◆ WHAT IS REQUIRED ◆
A faithful copy of the listing below is required.

◆ PROVIDED MATERIAL ◆
Start of Block
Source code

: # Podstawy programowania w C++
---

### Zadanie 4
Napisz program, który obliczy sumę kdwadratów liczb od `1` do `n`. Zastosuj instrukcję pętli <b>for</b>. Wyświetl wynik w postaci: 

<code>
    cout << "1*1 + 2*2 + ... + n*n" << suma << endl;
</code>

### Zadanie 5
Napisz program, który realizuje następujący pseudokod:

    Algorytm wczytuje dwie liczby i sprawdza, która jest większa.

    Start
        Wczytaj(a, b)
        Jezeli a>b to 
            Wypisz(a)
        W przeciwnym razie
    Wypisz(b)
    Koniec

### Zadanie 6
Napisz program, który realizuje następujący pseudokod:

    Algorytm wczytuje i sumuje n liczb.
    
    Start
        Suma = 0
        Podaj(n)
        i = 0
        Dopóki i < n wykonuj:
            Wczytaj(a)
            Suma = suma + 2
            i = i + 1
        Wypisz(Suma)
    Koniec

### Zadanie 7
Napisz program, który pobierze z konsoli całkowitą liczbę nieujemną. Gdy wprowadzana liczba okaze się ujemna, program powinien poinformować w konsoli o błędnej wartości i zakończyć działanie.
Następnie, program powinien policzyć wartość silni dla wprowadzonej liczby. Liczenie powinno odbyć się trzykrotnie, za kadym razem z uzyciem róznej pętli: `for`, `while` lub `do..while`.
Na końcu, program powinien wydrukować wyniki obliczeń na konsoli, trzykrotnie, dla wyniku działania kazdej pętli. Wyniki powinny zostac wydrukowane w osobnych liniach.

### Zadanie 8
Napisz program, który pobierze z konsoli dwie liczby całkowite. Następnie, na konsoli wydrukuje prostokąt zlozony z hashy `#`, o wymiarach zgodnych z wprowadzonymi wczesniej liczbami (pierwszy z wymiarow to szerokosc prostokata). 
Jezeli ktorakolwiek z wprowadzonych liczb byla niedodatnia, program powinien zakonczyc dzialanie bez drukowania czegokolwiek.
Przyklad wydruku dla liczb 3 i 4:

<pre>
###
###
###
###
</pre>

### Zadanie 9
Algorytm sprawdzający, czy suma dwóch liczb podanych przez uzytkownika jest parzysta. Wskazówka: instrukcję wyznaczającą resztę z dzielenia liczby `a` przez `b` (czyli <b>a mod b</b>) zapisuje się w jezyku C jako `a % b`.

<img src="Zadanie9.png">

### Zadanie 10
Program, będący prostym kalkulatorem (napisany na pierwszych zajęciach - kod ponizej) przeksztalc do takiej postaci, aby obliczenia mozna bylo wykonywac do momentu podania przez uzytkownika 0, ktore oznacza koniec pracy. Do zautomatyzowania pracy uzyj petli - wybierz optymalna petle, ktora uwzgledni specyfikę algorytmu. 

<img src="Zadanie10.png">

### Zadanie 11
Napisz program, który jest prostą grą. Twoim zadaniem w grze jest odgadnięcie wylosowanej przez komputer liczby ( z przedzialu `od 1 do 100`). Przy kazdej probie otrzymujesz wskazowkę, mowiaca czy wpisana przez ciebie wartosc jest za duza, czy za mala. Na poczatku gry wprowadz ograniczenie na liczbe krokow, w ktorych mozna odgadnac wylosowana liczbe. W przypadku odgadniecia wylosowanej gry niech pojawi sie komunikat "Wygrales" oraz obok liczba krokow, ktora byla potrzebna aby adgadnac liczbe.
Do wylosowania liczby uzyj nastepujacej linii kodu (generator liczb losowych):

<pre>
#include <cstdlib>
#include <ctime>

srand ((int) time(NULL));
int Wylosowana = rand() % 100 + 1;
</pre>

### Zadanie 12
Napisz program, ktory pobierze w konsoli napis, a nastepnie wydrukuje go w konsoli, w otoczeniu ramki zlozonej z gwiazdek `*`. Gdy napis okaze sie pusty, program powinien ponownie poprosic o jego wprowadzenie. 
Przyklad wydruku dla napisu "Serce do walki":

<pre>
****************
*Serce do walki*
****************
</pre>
End of Block
◆ COMPLETED TASK ◆
Source code

: # Podstawy programowania w C++
---

### Zadanie 4
Napisz program, który obliczy sumę kdwadratów liczb od `1` do `n`. Zastosuj instrukcję pętli <b>for</b>. Wyświetl wynik w postaci: 

<code>
    cout << "1*1 + 2*2 + ... + n*n" << suma << endl;
</code>

### Zadanie 5
Napisz program, który realizuje następujący pseudokod:

    Algorytm wczytuje dwie liczby i sprawdza, która jest większa.

    Start
        Wczytaj(a, b)
        Jezeli a>b to 
            Wypisz(a)
        W przeciwnym razie
    Wypisz(b)
    Koniec

### Zadanie 6
Napisz program, który realizuje następujący pseudokod:

    Algorytm wczytuje i sumuje n liczb.
    
    Start
        Suma = 0
        Podaj(n)
        i = 0
        Dopóki i < n wykonuj:
            Wczytaj(a)
            Suma = suma + 2
            i = i + 1
        Wypisz(Suma)
    Koniec

### Zadanie 7
Napisz program, który pobierze z konsoli całkowitą liczbę nieujemną. Gdy wprowadzana liczba okaze się ujemna, program powinien poinformować w konsoli o błędnej wartości i zakończyć działanie.
Następnie, program powinien policzyć wartość silni dla wprowadzonej liczby. Liczenie powinno odbyć się trzykrotnie, za kadym razem z uzyciem róznej pętli: `for`, `while` lub `do..while`.
Na końcu, program powinien wydrukować wyniki obliczeń na konsoli, trzykrotnie, dla wyniku działania kazdej pętli. Wyniki powinny zostac wydrukowane w osobnych liniach.

### Zadanie 8
Napisz program, który pobierze z konsoli dwie liczby całkowite. Następnie, na konsoli wydrukuje prostokąt zlozony z hashy `#`, o wymiarach zgodnych z wprowadzonymi wczesniej liczbami (pierwszy z wymiarow to szerokosc prostokata). 
Jezeli ktorakolwiek z wprowadzonych liczb byla niedodatnia, program powinien zakonczyc dzialanie bez drukowania czegokolwiek.
Przyklad wydruku dla liczb 3 i 4:

<pre>
###
###
###
###
</pre>

### Zadanie 9
Algorytm sprawdzający, czy suma dwóch liczb podanych przez uzytkownika jest parzysta. Wskazówka: instrukcję wyznaczającą resztę z dzielenia liczby `a` przez `b` (czyli <b>a mod b</b>) zapisuje się w jezyku C jako `a % b`.

<img src="Zadanie9.png">

### Zadanie 10
Program, będący prostym kalkulatorem (napisany na pierwszych zajęciach - kod ponizej) przeksztalc do takiej postaci, aby obliczenia mozna bylo wykonywac do momentu podania przez uzytkownika 0, ktore oznacza koniec pracy. Do zautomatyzowania pracy uzyj petli - wybierz optymalna petle, ktora uwzgledni specyfikę algorytmu. 

<img src="Zadanie10.png">

### Zadanie 11
Napisz program, który jest prostą grą. Twoim zadaniem w grze jest odgadnięcie wylosowanej przez komputer liczby ( z przedzialu `od 1 do 100`). Przy kazdej probie otrzymujesz wskazowkę, mowiaca czy wpisana przez ciebie wartosc jest za duza, czy za mala. Na poczatku gry wprowadz ograniczenie na liczbe krokow, w ktorych mozna odgadnac wylosowana liczbe. W przypadku odgadniecia wylosowanej gry niech pojawi sie komunikat "Wygrales" oraz obok liczba krokow, ktora byla potrzebna aby adgadnac liczbe.
Do wylosowania liczby uzyj nastepujacej linii kodu (generator liczb losowych):

<pre>
#include <cstdlib>
#include <ctime>

srand ((int) time(NULL));
int Wylosowana = rand() % 100 + 1;
</pre>

### Zadanie 12
Napisz program, ktory pobierze w konsoli napis, a nastepnie wydrukuje go w konsoli, w otoczeniu ramki zlozonej z gwiazdek `*`. Gdy napis okaze sie pusty, program powinien ponownie poprosic o jego wprowadzenie. 
Przyklad wydruku dla napisu "Serce do walki":

<pre>
****************
*Serce do walki*
****************
</pre>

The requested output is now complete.